» Aim of the exercise: Look through the entries below and count the lines with the word "passo" in them; give only the number.

» Available data:
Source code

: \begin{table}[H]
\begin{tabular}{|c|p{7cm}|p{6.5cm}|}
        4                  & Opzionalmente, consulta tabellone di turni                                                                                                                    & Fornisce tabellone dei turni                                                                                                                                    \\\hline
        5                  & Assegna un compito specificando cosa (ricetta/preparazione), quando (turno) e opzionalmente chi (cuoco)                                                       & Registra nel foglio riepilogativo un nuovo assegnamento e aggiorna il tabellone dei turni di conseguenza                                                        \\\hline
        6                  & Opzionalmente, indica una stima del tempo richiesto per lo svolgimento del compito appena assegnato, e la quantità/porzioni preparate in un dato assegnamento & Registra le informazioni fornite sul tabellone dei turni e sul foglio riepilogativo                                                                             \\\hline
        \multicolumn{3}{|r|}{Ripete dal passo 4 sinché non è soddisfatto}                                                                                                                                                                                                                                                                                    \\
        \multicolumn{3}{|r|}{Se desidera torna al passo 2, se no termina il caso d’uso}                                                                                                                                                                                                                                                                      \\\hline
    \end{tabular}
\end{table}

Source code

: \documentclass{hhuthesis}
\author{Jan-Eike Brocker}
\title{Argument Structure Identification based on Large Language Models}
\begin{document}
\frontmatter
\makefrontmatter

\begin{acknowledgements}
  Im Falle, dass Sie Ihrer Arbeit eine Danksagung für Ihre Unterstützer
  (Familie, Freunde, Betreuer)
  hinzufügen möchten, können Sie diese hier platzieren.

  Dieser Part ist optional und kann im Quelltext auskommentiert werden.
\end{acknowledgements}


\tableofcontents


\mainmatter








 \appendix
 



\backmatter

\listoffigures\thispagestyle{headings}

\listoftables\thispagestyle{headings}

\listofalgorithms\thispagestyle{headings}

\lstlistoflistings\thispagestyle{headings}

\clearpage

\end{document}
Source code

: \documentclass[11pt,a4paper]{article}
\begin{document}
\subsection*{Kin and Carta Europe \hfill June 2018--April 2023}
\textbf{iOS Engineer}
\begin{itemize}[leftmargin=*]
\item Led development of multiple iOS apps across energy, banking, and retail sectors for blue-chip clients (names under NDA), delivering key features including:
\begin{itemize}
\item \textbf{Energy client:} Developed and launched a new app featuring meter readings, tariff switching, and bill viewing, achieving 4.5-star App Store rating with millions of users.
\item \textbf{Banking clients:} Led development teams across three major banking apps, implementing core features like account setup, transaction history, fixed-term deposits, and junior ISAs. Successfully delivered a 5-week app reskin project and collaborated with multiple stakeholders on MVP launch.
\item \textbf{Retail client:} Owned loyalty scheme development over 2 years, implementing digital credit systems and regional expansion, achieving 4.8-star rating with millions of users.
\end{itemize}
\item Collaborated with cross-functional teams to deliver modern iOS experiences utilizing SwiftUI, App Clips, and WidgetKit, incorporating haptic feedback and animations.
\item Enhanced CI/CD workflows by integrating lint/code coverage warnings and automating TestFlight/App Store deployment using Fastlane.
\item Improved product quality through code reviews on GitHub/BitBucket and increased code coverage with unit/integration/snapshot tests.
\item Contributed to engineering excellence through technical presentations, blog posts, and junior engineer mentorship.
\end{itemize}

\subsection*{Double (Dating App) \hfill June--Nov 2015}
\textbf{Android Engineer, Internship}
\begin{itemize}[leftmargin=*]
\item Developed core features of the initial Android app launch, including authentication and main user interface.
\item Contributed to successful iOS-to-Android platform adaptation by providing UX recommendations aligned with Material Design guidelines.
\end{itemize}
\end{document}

* * *

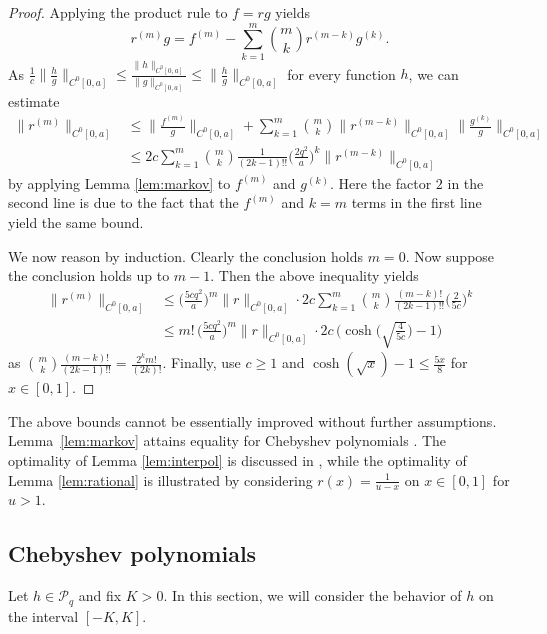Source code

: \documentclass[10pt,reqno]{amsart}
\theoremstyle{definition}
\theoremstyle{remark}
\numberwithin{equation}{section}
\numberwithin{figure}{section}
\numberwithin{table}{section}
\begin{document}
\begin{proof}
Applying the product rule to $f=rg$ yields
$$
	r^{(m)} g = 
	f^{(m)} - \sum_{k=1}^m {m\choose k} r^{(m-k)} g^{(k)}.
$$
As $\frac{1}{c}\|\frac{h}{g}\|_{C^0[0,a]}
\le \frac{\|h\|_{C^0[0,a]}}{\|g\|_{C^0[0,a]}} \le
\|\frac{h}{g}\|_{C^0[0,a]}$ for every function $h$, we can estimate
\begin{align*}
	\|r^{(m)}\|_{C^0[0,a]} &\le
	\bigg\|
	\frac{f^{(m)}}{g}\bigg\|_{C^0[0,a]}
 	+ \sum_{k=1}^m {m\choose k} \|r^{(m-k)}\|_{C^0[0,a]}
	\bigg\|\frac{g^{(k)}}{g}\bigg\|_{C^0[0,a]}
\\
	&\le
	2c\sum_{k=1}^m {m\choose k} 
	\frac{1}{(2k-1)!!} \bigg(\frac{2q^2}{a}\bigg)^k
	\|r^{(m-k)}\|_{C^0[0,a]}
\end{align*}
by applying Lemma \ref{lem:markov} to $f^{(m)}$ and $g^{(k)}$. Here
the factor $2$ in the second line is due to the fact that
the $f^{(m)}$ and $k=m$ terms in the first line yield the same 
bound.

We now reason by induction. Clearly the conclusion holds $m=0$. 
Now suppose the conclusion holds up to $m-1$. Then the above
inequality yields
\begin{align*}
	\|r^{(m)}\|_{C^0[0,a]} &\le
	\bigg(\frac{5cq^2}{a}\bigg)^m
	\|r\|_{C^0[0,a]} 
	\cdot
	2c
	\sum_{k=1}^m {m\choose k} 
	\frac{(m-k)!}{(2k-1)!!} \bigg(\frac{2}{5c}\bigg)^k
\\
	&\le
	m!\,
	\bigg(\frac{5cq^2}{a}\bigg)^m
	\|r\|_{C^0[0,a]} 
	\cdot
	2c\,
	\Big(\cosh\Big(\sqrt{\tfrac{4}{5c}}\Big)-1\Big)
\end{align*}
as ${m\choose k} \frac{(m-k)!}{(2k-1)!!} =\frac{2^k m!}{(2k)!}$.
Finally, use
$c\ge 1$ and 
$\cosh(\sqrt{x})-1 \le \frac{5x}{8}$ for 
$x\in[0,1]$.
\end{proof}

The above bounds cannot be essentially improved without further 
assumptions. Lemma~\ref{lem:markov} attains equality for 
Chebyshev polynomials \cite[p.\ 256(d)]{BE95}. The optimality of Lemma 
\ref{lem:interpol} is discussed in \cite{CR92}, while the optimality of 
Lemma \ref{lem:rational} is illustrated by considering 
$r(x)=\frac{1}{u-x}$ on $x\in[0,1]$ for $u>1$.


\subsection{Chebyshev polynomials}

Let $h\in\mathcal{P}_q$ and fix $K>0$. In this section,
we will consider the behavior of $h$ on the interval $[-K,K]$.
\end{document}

» Answer to the problem: 2